THE PROBLEM: In how many lines of the records does the string "target" appear? State only the number.

RECORDS FOR PROCESSING:
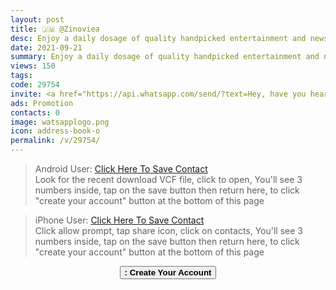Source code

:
 ```yaml
---
layout: post
title: 🇯🇲 @Zinoviea 
desc: Enjoy a daily dosage of quality handpicked entertainment and news Via our WhatsApp Status updates
date: 2021-09-21
summary: Enjoy a daily dosage of quality handpicked entertainment and news Via your WhatsApp Status, my iD code is 29754 I'm a proud member since
views: 150
tags: 
code: 29754
invite: <a href="https://api.whatsapp.com/send/?text=Hey, have you heard about this WhatsApp TV. Check out their website https://www.watsapp.tv and if you want to join use my code 29754 because I'm a member" class="page-scroll">Invite Friends</a>
ads: Promotion
contacts: 0
image: watsapplogo.png
icon: address-book-o
permalink: /v/29754/
---
```



><i class="fa fa-android"></i> Android User: <a href="/watsapptv.vcf" target="_blank" class="page-scroll">Click Here To Save Contact</a><br>Look for the recent download VCF file, click to open, You'll see 3 numbers inside, tap on the save button then return here, to click "create your account" button at the bottom of this page

><i class="fa fa-apple"></i> iPhone User: <a href="/watsapptv.vcf" target="_blank" class="page-scroll">Click Here To Save Contact</a><br>Click allow prompt, tap share icon, click on contacts, You'll see 3 numbers inside, tap on the save button then return here, to click "create your account" button at the bottom of this page
   
<center><a href="/v/29754/signup" class="page-scroll"><button class="btn btn-outline btn-xl" id="#signup"><strong><i class="fa fa-address-book-o"></i> : Create Your Account</strong></button></a></center>
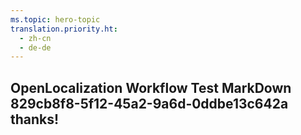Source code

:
 ```yaml
---
ms.topic: hero-topic
translation.priority.ht: 
  - zh-cn
  - de-de
---
```

## OpenLocalization Workflow Test MarkDown 829cb8f8-5f12-45a2-9a6d-0ddbe13c642a thanks!
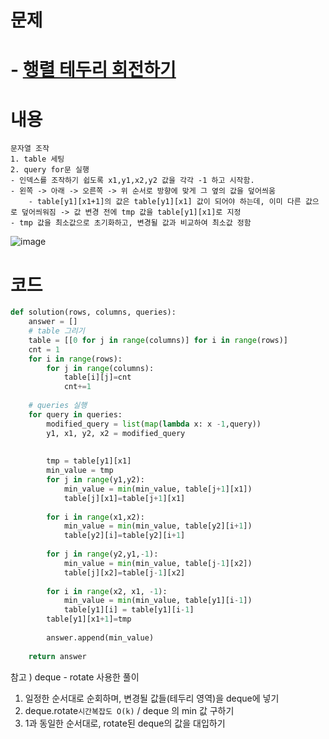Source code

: # 문제
# - [행렬 테두리 회전하기](https://school.programmers.co.kr/learn/courses/30/lessons/77485)

# 내용
```
문자열 조작
1. table 세팅
2. query for문 실행
- 인덱스를 조작하기 쉽도록 x1,y1,x2,y2 값을 각각 -1 하고 시작함.
- 왼쪽 -> 아래 -> 오른쪽 -> 위 순서로 방향에 맞게 그 옆의 값을 덮어씌움
    - table[y1][x1+1]의 값은 table[y1][x1] 값이 되어야 하는데, 이미 다른 값으로 덮어씌워짐 -> 값 변경 전에 tmp 값을 table[y1][x1]로 지정
- tmp 값을 최소값으로 초기화하고, 변경될 값과 비교하여 최소값 정함

```
![image](https://github.com/v-studies/algorithm/assets/68271159/df0ed9c7-3bbf-4814-9304-eeb4853abb51)

# 코드
```py
def solution(rows, columns, queries):
    answer = []
    # table 그리기
    table = [[0 for j in range(columns)] for i in range(rows)]
    cnt = 1
    for i in range(rows):
        for j in range(columns):
            table[i][j]=cnt
            cnt+=1
    
    # queries 실행
    for query in queries:
        modified_query = list(map(lambda x: x -1,query))
        y1, x1, y2, x2 = modified_query
        
        
        tmp = table[y1][x1]
        min_value = tmp
        for j in range(y1,y2):
            min_value = min(min_value, table[j+1][x1])
            table[j][x1]=table[j+1][x1]
        
        for i in range(x1,x2):
            min_value = min(min_value, table[y2][i+1])
            table[y2][i]=table[y2][i+1]
        
        for j in range(y2,y1,-1):
            min_value = min(min_value, table[j-1][x2])
            table[j][x2]=table[j-1][x2]
            
        for i in range(x2, x1, -1):
            min_value = min(min_value, table[y1][i-1])
            table[y1][i] = table[y1][i-1]
        table[y1][x1+1]=tmp
        
        answer.append(min_value)
            
    return answer
```

참고 ) deque - rotate 사용한 풀이
1. 일정한 순서대로 순회하며, 변경될 값들(테두리 영역)을 deque에 넣기
2. deque.rotate`시간복잡도 O(k)` / deque 의 min 값 구하기
3. 1과 동일한 순서대로, rotate된 deque의 값을 대입하기
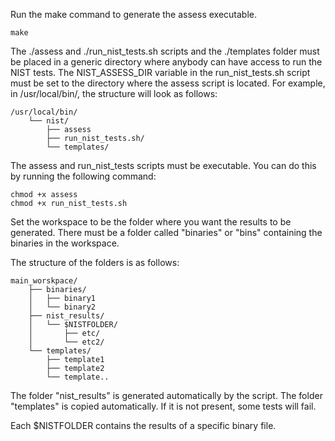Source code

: Run the make command to generate the assess executable. 
```
make
```

The ./assess and ./run_nist_tests.sh scripts and the ./templates folder must be placed in a generic directory where anybody can have access to run the NIST tests.
The NIST_ASSESS_DIR variable in the run_nist_tests.sh script must be set to the directory where the assess script is located.
For example, in /usr/local/bin/, the structure will look as follows:

```
/usr/local/bin/
    └── nist/
        ├── assess
        ├── run_nist_tests.sh/
        └── templates/
```

The assess and run_nist_tests scripts must be executable. You can do this by running the following command:

```
chmod +x assess
chmod +x run_nist_tests.sh
```

Set the workspace to be the folder where you want the results to be generated.
There must be a folder called "binaries" or "bins" containing the binaries in the workspace.

The structure of the folders is as follows:

```
main_worskpace/
    ├── binaries/
    │   ├── binary1
    │   └── binary2
    ├── nist_results/
    │   └── $NISTFOLDER/
    │       ├── etc/
    │       └── etc2/
    └── templates/
        ├── template1
        ├── template2
        └── template..
```

The folder "nist_results" is generated automatically by the script.
The folder "templates" is copied automatically. If it is not present, some tests will fail.

Each $NISTFOLDER contains the results of a specific binary file.
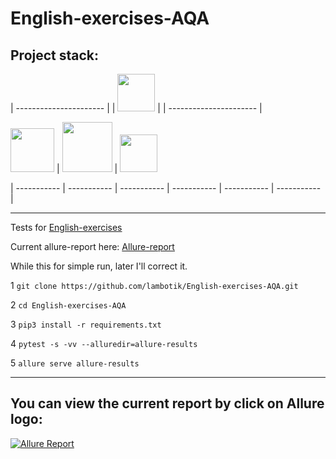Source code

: # English-exercises-AQA
## Project stack:
| ---------------------- | 
| <img src="https://cdn.jsdelivr.net/gh/devicons/devicon/icons/python/python-original-wordmark.svg" width="60" heigh="60"/> | 
| ---------------------- |

<img src="https://cdn.jsdelivr.net/gh/devicons/devicon/icons/pytest/pytest-original-wordmark.svg" width="70" heigh="70"/> | <img src="https://cdn.jsdelivr.net/gh/devicons/devicon/icons/git/git-original-wordmark.svg" width="80" heigh="80"/> | <img src="https://github.com/allure-framework/allure2/blob/master/.idea/icon.png" width="60" heigh="60"/> 

| ----------- | ----------- |  ----------- |  ----------- |  ----------- |  ----------- | 

   

 
          
          
          
          
          
          
          


___
Tests for [English-exercises](https://github.com/Areso/English-exercises)

Current allure-report here: [Allure-report](https://lambotik.github.io/English-exercises-AQA/#)

While this for simple run, later I'll correct it.

1 ```git clone https://github.com/lambotik/English-exercises-AQA.git```
   
2 ```cd English-exercises-AQA```
   
3 ```pip3 install -r requirements.txt```
   
4 ```pytest -s -vv --alluredir=allure-results```
   
5 ```allure serve allure-results```
___
## You can view the current report by click on Allure logo: 

[![Allure Report](https://github.com/allure-framework/allure2/blob/master/.idea/icon.png)](https://lambotik.github.io/English-exercises-AQA/)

ANSWER: 2